If $x$ is rational, then $\lim_{h\to0} x+h$ would be irrational. And conversely, if $x$ is irrational, then $\lim_{h\to0} x+h$ would be rational.

I'm having an extremely hard time grasping this concept.

For example, if $x$ cannot be written as $\frac{a}{b}$, then why can $\lim_{h\to0} x+h$ be written as $\frac{a}{b}$ ?

If someone could intuitively explain this, then it would be much appreciated. Also, if I do not understand the Dirichlet function correctly, then please also explain why.
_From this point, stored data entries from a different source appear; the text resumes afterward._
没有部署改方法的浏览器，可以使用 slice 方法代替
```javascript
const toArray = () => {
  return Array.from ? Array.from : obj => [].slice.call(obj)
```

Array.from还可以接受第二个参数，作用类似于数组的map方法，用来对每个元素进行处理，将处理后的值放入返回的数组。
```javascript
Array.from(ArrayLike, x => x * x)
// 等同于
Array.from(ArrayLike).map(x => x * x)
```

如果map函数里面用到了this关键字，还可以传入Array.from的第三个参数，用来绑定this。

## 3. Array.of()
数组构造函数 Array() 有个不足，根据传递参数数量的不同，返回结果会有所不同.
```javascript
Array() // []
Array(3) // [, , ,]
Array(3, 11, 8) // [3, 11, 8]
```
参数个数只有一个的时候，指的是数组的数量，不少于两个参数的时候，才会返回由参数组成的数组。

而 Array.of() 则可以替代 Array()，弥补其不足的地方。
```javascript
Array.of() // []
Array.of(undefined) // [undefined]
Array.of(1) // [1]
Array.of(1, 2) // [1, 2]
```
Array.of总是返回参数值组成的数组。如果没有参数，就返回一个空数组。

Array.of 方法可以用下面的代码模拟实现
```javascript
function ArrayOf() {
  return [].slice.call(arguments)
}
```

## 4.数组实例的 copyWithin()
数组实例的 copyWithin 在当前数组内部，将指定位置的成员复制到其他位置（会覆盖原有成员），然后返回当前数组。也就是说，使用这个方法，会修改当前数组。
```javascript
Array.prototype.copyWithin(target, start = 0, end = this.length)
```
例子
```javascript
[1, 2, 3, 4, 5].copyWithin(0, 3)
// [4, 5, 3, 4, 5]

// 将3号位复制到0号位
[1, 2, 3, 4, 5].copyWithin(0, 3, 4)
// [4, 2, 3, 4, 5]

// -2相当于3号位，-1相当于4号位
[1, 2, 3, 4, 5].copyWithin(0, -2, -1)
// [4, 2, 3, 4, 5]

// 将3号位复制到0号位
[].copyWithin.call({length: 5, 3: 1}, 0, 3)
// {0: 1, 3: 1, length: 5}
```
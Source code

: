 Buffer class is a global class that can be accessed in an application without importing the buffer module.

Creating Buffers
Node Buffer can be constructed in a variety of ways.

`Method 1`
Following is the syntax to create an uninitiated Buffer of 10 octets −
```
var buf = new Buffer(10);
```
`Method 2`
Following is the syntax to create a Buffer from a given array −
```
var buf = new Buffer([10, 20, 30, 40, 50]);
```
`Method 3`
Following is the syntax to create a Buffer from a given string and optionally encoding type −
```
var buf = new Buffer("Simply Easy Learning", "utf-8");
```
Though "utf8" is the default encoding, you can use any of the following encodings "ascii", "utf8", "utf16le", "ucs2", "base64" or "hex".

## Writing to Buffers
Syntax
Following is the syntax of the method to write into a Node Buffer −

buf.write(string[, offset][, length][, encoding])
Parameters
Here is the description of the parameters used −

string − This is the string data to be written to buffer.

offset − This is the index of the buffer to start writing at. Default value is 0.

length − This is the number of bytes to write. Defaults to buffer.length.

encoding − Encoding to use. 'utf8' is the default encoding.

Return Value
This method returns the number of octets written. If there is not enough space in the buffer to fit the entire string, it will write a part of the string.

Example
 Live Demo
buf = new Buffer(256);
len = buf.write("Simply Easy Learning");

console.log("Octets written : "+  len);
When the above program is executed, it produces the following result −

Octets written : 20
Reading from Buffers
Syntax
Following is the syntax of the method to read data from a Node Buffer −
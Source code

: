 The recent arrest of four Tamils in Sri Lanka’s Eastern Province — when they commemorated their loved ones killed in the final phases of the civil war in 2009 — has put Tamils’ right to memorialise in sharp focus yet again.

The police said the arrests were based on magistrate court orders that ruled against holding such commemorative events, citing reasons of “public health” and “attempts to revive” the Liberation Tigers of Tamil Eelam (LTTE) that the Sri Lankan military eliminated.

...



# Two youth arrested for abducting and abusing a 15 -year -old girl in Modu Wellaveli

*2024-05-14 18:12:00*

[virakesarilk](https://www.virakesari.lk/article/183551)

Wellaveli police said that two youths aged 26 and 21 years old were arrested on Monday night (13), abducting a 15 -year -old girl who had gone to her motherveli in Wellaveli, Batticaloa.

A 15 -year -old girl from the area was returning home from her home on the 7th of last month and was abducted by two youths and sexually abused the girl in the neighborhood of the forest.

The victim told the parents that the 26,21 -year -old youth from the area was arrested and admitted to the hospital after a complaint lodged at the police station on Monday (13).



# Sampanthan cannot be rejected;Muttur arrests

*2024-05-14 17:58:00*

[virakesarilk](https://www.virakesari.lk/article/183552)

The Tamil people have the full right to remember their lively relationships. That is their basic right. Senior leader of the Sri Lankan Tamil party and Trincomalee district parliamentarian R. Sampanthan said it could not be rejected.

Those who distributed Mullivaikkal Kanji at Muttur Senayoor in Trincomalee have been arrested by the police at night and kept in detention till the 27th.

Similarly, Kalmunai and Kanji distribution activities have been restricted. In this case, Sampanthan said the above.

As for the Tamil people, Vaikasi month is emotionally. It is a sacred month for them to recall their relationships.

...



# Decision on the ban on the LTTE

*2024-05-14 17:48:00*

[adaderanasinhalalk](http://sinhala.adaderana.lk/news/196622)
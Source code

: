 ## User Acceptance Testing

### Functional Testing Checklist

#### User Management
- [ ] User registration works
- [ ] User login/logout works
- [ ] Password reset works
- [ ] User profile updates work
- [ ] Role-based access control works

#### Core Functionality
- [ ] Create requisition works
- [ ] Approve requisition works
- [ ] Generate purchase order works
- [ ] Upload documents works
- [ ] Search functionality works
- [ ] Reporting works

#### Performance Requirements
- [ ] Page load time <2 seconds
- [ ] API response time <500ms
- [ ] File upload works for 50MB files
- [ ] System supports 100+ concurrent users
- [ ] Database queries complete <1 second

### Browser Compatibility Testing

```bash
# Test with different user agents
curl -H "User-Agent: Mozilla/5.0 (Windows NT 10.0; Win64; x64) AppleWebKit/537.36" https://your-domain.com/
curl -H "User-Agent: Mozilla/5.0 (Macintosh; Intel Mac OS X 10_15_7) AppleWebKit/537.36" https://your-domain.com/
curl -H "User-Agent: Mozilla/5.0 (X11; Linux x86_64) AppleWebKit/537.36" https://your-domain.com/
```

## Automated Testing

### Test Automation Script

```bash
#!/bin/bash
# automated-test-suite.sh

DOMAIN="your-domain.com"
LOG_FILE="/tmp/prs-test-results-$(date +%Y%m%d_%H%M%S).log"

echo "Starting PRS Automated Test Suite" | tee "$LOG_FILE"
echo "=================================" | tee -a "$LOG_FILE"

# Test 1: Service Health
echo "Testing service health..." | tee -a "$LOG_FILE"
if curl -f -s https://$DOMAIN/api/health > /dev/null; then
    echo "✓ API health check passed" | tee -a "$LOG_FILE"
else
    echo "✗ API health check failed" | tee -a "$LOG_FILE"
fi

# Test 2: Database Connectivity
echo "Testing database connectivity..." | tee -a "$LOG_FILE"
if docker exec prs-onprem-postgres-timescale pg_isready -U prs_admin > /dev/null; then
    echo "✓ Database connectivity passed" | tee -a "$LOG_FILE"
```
EDIT Another example: If there are two rational numbers arbitrarily close together, wouldn't there be another rational number in between them? And if so, wouldn't it make the Dirichlet function continuous at that point?

Answer 1

$\mathbb{Q}$ is dense in $\mathbb{R}$, which means in this case that:

$$ \forall x,y \in \mathbb{R} \hspace{2mm} \text{with} \hspace{2mm} x < y \hspace{2mm} \exists r \in \mathbb{Q}: x < r < y $$

So, for two real (particularly irrational) numbers, there is always a rational number in between, no matter how close the two reals are to each other. So the Dirichlet function jumps from $c$ to $d$ and vice versa for every (arbitrarily small) iteration of $x$.

Here you can see a plot for $c=1$ and $d=0$: German Wikipedia

EDIT: Changes made, thanks to comment of LJL.

Answer 2

It may be easier to see if you use the sequence approach to continuity:

Pick an $p\in \mathbb Q$ and from each neighborhood $B_{1/n}(p)$ choose an irrational number $x_{n}$. Then you get a sequence with the property that

$x_{n}\to p$ and $f(x_{n})=d\quad \forall n\in \mathbb N$.

Since $f(p)=c\neq d$, $f$ is not continuous at $p$.

Simlarly, if $x\in \mathbb P$, you can find a sequence of rationals $p_{n}$ converging to $x$, such that $f(p_{n})=c$ and then since $f(x)=d$, $f$ is not contiuous at $x$.